═════ Data supplied ═════

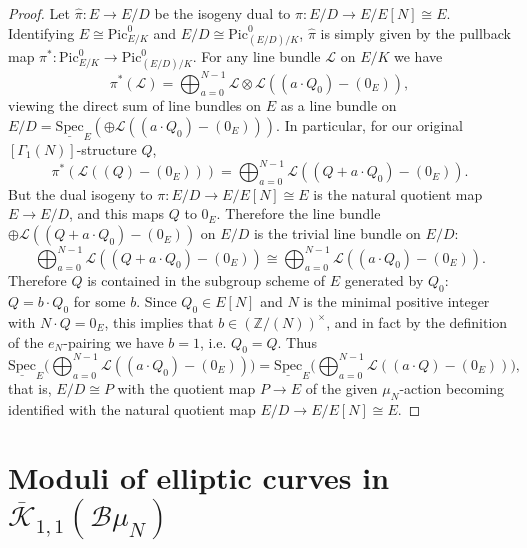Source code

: \documentclass[11pt]{amsart}
\theoremstyle{definition}
\begin{document}
\begin{proof}
Let $\hat{\pi}: E \rightarrow E/D$ be the isogeny dual to $\pi: E/D \rightarrow E/E[N] \cong E$. Identifying $E \cong \mathrm{Pic}^0_{E/K}$ and $E/D \cong \mathrm{Pic}^0_{(E/D)/K}$, $\hat{\pi}$ is simply given by the pullback map $\pi^*: \mathrm{Pic}^0_{E/K} \rightarrow \mathrm{Pic}^0_{(E/D)/K}$. For any line bundle ${\mathcal{L}}$ on $E/K$ we have 
\begin{displaymath}
\pi^*({\mathcal{L}}) = \bigoplus_{a = 0}^{N-1} {\mathcal{L}} \otimes {\mathcal{L}}((a\cdot Q_0)-(0_E)),
\end{displaymath}
viewing the direct sum of line bundles on $E$ as a line bundle on $E/D = \underline{\mathrm{Spec}}_E( \oplus {\mathcal{L}}((a\cdot Q_0)-(0_E)))$. In particular, for our original $[\Gamma_1(N)]$-structure $Q$,
\begin{displaymath}
\pi^* ({\mathcal{L}}((Q)-(0_E))) = \bigoplus_{a = 0}^{N-1} {\mathcal{L}}((Q+a\cdot Q_0)-(0_E)).
\end{displaymath}
But the dual isogeny to $\pi: E/D \rightarrow E/E[N]\cong E$ is the natural quotient map $E \rightarrow E/D$, and this maps $Q$ to $0_E$. Therefore the line bundle $\oplus {\mathcal{L}}((Q+a\cdot Q_0)-(0_E))$ on $E/D$ is the trivial line bundle on $E/D$:
\begin{displaymath}
\bigoplus_{a = 0}^{N-1} {\mathcal{L}}((Q+a\cdot Q_0)-(0_E)) \cong \bigoplus_{a = 0}^{N-1} {\mathcal{L}}((a\cdot Q_0)-(0_E)).
\end{displaymath}
Therefore $Q$ is contained in the subgroup scheme of $E$ generated by $Q_0$: $Q = b\cdot Q_0$ for some $b$. Since $Q_0 \in E[N]$ and $N$ is the minimal positive integer with $N\cdot Q = 0_E$, this implies that $b \in (\mathbb{Z}/(N))^\times$, and in fact by the definition of the $e_N$-pairing we have $b = 1$, i.e. $Q_0 = Q$. Thus
\begin{displaymath}
\underline{\mathrm{Spec}}_E \big( \bigoplus_{a = 0}^{N-1} {\mathcal{L}}((a\cdot Q_0)-(0_E)) \big) = \underline{\mathrm{Spec}}_E \big( \bigoplus_{a = 0}^{N-1} {\mathcal{L}}((a\cdot Q)-(0_E)) \big),
\end{displaymath}
that is, $E/D \cong P$ with the quotient map $P \rightarrow E$ of the given $\mu_N$-action becoming identified with the natural quotient map $E/D \rightarrow E/E[N] \cong E$.
\end{proof}

\section{Moduli of elliptic curves in $\overline{\mathcal{K}}_{1,1}({\mathcal{B}} \mu_N)$}
\end{document}
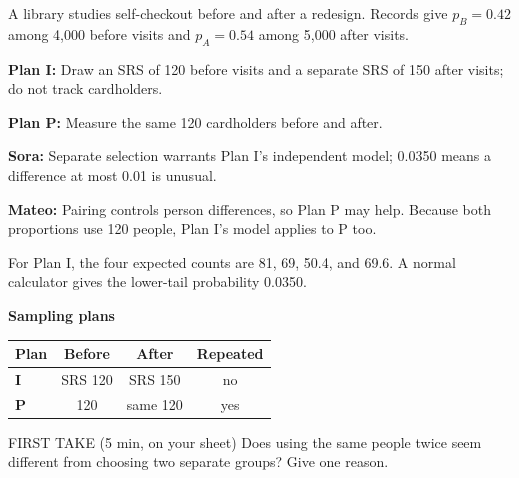 \documentclass[14pt]{extarticle}
\begin{document}
\pagestyle{empty}


\noindent\begin{minipage}[t]{0.57\linewidth}
\vspace{0pt}
A library studies self-checkout before and after a redesign. Records give $p_B=0.42$ among 4{,}000 before visits and $p_A=0.54$ among 5{,}000 after visits.\par\smallskip \textbf{Plan I:} Draw an SRS of 120 before visits and a separate SRS of 150 after visits; do not track cardholders.\par \textbf{Plan P:} Measure the same 120 cardholders before and after.\par\smallskip \textbf{Sora:} Separate selection warrants Plan I's independent model; 0.0350 means a difference at most 0.01 is unusual.\par \textbf{Mateo:} Pairing controls person differences, so Plan P may help. Because both proportions use 120 people, Plan I's model applies to P too.\par\smallskip For Plan I, the four expected counts are 81, 69, 50.4, and 69.6. A normal calculator gives the lower-tail probability 0.0350.\par
\end{minipage}\hfill
\begin{minipage}[t]{0.40\linewidth}
\vspace{0pt}
\begin{center}
\textbf{Sampling plans}\par\smallskip
\begin{tabular}{|l|c|c|c|}
\hline
\textbf{Plan} & \textbf{Before} & \textbf{After} & \textbf{Repeated} \\ \hline
\textbf{I} & SRS 120 & SRS 150 & no \\ \hline
\textbf{P} & 120 & same 120 & yes \\ \hline
\end{tabular}
\end{center}
\end{minipage}

\begin{firsttakebox}{FIRST TAKE (5 min, on your sheet)}
Does using the same people twice seem different from choosing two separate groups? Give one reason.
\end{firsttakebox}
\end{document}
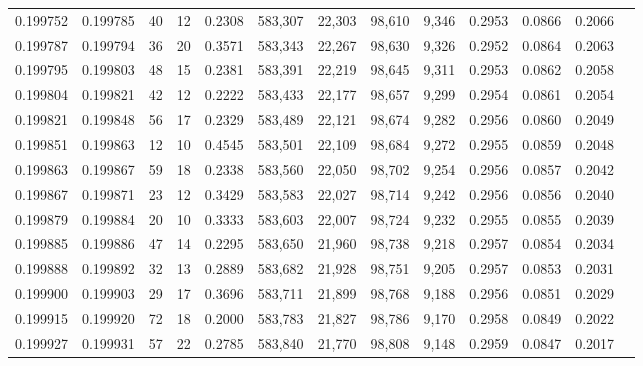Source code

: \begin{tabular}{rrrrrrrrrrrrr}
0.199752 & 0.199785 &    40 &  12 &                                     0.2308 & 583,307 &  22,303 &  98,610 &   9,346 & 0.2953 & 0.0866 & 0.2066 \\
0.199787 & 0.199794 &    36 &  20 &                                     0.3571 & 583,343 &  22,267 &  98,630 &   9,326 & 0.2952 & 0.0864 & 0.2063 \\
0.199795 & 0.199803 &    48 &  15 &                                     0.2381 & 583,391 &  22,219 &  98,645 &   9,311 & 0.2953 & 0.0862 & 0.2058 \\
0.199804 & 0.199821 &    42 &  12 &                                     0.2222 & 583,433 &  22,177 &  98,657 &   9,299 & 0.2954 & 0.0861 & 0.2054 \\
0.199821 & 0.199848 &    56 &  17 &                                     0.2329 & 583,489 &  22,121 &  98,674 &   9,282 & 0.2956 & 0.0860 & 0.2049 \\
0.199851 & 0.199863 &    12 &  10 &                                     0.4545 & 583,501 &  22,109 &  98,684 &   9,272 & 0.2955 & 0.0859 & 0.2048 \\
0.199863 & 0.199867 &    59 &  18 &                                     0.2338 & 583,560 &  22,050 &  98,702 &   9,254 & 0.2956 & 0.0857 & 0.2042 \\
0.199867 & 0.199871 &    23 &  12 &                                     0.3429 & 583,583 &  22,027 &  98,714 &   9,242 & 0.2956 & 0.0856 & 0.2040 \\
0.199879 & 0.199884 &    20 &  10 &                                     0.3333 & 583,603 &  22,007 &  98,724 &   9,232 & 0.2955 & 0.0855 & 0.2039 \\
0.199885 & 0.199886 &    47 &  14 &                                     0.2295 & 583,650 &  21,960 &  98,738 &   9,218 & 0.2957 & 0.0854 & 0.2034 \\
0.199888 & 0.199892 &    32 &  13 &                                     0.2889 & 583,682 &  21,928 &  98,751 &   9,205 & 0.2957 & 0.0853 & 0.2031 \\
0.199900 & 0.199903 &    29 &  17 &                                     0.3696 & 583,711 &  21,899 &  98,768 &   9,188 & 0.2956 & 0.0851 & 0.2029 \\
0.199915 & 0.199920 &    72 &  18 &                                     0.2000 & 583,783 &  21,827 &  98,786 &   9,170 & 0.2958 & 0.0849 & 0.2022 \\
0.199927 & 0.199931 &    57 &  22 &                                     0.2785 & 583,840 &  21,770 &  98,808 &   9,148 & 0.2959 & 0.0847 & 0.2017 \\

\end{tabular}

═════

§ **Aim of the exercise**:
Could you return every line from the entries above in which the string "mathcal" occurs?

§ **Answer to the problem**:
Let $\hat{\pi}: E \rightarrow E/D$ be the isogeny dual to $\pi: E/D \rightarrow E/E[N] \cong E$. Identifying $E \cong \mathrm{Pic}^0_{E/K}$ and $E/D \cong \mathrm{Pic}^0_{(E/D)/K}$, $\hat{\pi}$ is simply given by the pullback map $\pi^*: \mathrm{Pic}^0_{E/K} \rightarrow \mathrm{Pic}^0_{(E/D)/K}$. For any line bundle ${\mathcal{L}}$ on $E/K$ we have 
\pi^*({\mathcal{L}}) = \bigoplus_{a = 0}^{N-1} {\mathcal{L}} \otimes {\mathcal{L}}((a\cdot Q_0)-(0_E)),
viewing the direct sum of line bundles on $E$ as a line bundle on $E/D = \underline{\mathrm{Spec}}_E( \oplus {\mathcal{L}}((a\cdot Q_0)-(0_E)))$. In particular, for our original $[\Gamma_1(N)]$-structure $Q$,
\pi^* ({\mathcal{L}}((Q)-(0_E))) = \bigoplus_{a = 0}^{N-1} {\mathcal{L}}((Q+a\cdot Q_0)-(0_E)).
But the dual isogeny to $\pi: E/D \rightarrow E/E[N]\cong E$ is the natural quotient map $E \rightarrow E/D$, and this maps $Q$ to $0_E$. Therefore the line bundle $\oplus {\mathcal{L}}((Q+a\cdot Q_0)-(0_E))$ on $E/D$ is the trivial line bundle on $E/D$:
\bigoplus_{a = 0}^{N-1} {\mathcal{L}}((Q+a\cdot Q_0)-(0_E)) \cong \bigoplus_{a = 0}^{N-1} {\mathcal{L}}((a\cdot Q_0)-(0_E)).
\underline{\mathrm{Spec}}_E \big( \bigoplus_{a = 0}^{N-1} {\mathcal{L}}((a\cdot Q_0)-(0_E)) \big) = \underline{\mathrm{Spec}}_E \big( \bigoplus_{a = 0}^{N-1} {\mathcal{L}}((a\cdot Q)-(0_E)) \big),
\section{Moduli of elliptic curves in $\overline{\mathcal{K}}_{1,1}({\mathcal{B}} \mu_N)$}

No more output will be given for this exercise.